--- Recorded data Enclosed Below ---
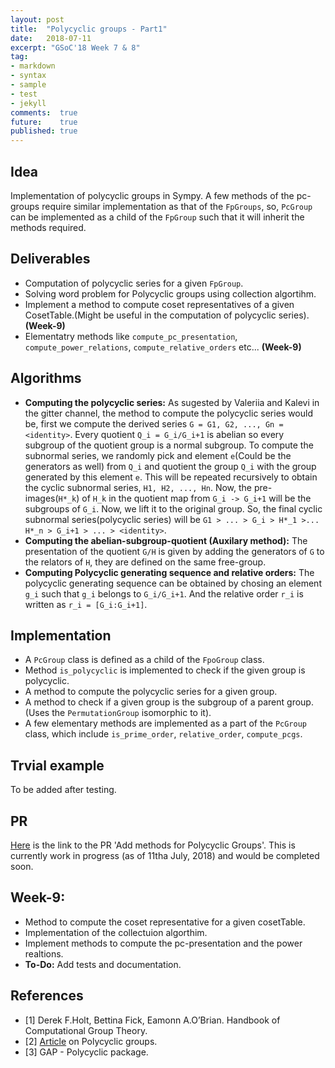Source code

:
 ```yaml
---
layout: post
title:  "Polycyclic groups - Part1"
date:   2018-07-11
excerpt: "GSoC'18 Week 7 & 8"
tag:
- markdown 
- syntax
- sample
- test
- jekyll
comments:  true
future:    true
published: true
---
```


## Idea 
Implementation of polycyclic groups in Sympy. A few methods of the pc-groups require similar implementation as that of the `FpGroups`, so,  `PcGroup`  can be implemented as a child of the `FpGroup`  such that it will inherit the methods required. 

## Deliverables
* Computation of polycyclic series for a given `FpGroup`. 
* Solving word problem for Polycyclic groups using collection algortihm.
* Implement a method to compute coset representatives of a given CosetTable.(Might be useful in the computation of polycyclic series). **(Week-9)**
* Elementatry methods like `compute_pc_presentation`, `compute_power_relations`, `compute_relative_orders` etc... **(Week-9)**


## Algorithms
* **Computing the polycyclic series:** As sugested by Valeriia and Kalevi in the gitter channel, the method to compute the polycyclic series would be, first we compute the derived series `G = G1, G2, ..., Gn = <identity>`. Every quotient `Q_i = G_i/G_i+1` is abelian so every subgroup of the quotient group is a normal subgroup. To compute the subnormal series, we randomly pick and element `e`(Could be the generators as well) from `Q_i` and quotient the group `Q_i` with the group generated by this element `e`. This will be repeated recursively to obtain the cyclic subnormal series, `H1, H2, ..., Hn`. Now, the pre-images(`H*_k`) of `H_k` in the quotient map from `G_i -> G_i+1` will be the subgroups of `G_i`. Now, we lift it to the original group. So, the final cyclic subnormal series(polycyclic series) will be `G1 > ... > G_i > H*_1 >... H*_n > G_i+1 > ... > <identity>`. 
* **Computing the abelian-subgroup-quotient (Auxilary method):** The presentation of the quotient `G/H` is given by adding the generators of `G` to the relators of `H`, they are defined on the same free-group.
* **Computing Polycyclic generating sequence and relative orders:** The polycyclic generating sequence can be obtained by chosing an element `g_i` such that `g_i` belongs to `G_i/G_i+1`. And the relative order `r_i` is written as `r_i = [G_i:G_i+1]`.

## Implementation

* A `PcGroup` class is defined as a child of the `FpoGroup` class. 
* Method `is_polycyclic` is implemented to check if the given group is polycyclic.
* A method to compute the polycyclic series for a given group. 
* A method to check if a given group is the subgroup of a parent group.(Uses the `PermutationGroup` isomorphic to it).
* A few elementary methods are implemented as a part of the `PcGroup` class, which include `is_prime_order`, `relative_order`, `compute_pcgs`.


## Trvial example 
To be added after testing.

## PR
[Here](https://github.com/sympy/sympy/pull/14879) is the link to the PR 'Add methods for Polycyclic Groups'. This is currently work in progress (as of 11tha July, 2018) and would be completed soon. 

## Week-9: 
* Method to compute the coset representative for a given cosetTable. 
* Implementation of the collectuion algorthim. 
* Implement methods to compute the pc-presentation and the power realtions.
* **To-Do:** Add tests and documentation.
## References 
* [1] Derek F.Holt, Bettina Fick, Eamonn A.O’Brian. Handbook of Computational Group Theory.
* [2] [Article](https://www.icts.res.in/sites/default/files/1284624569notes.pdf) on Polycyclic groups. 
* [3] GAP - Polycyclic package.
--- End of Enclosed Recorded data ---
_Work instruction_
What number of lines in the records hold the word "https"? Reply with that number alone.

_Your solution_
2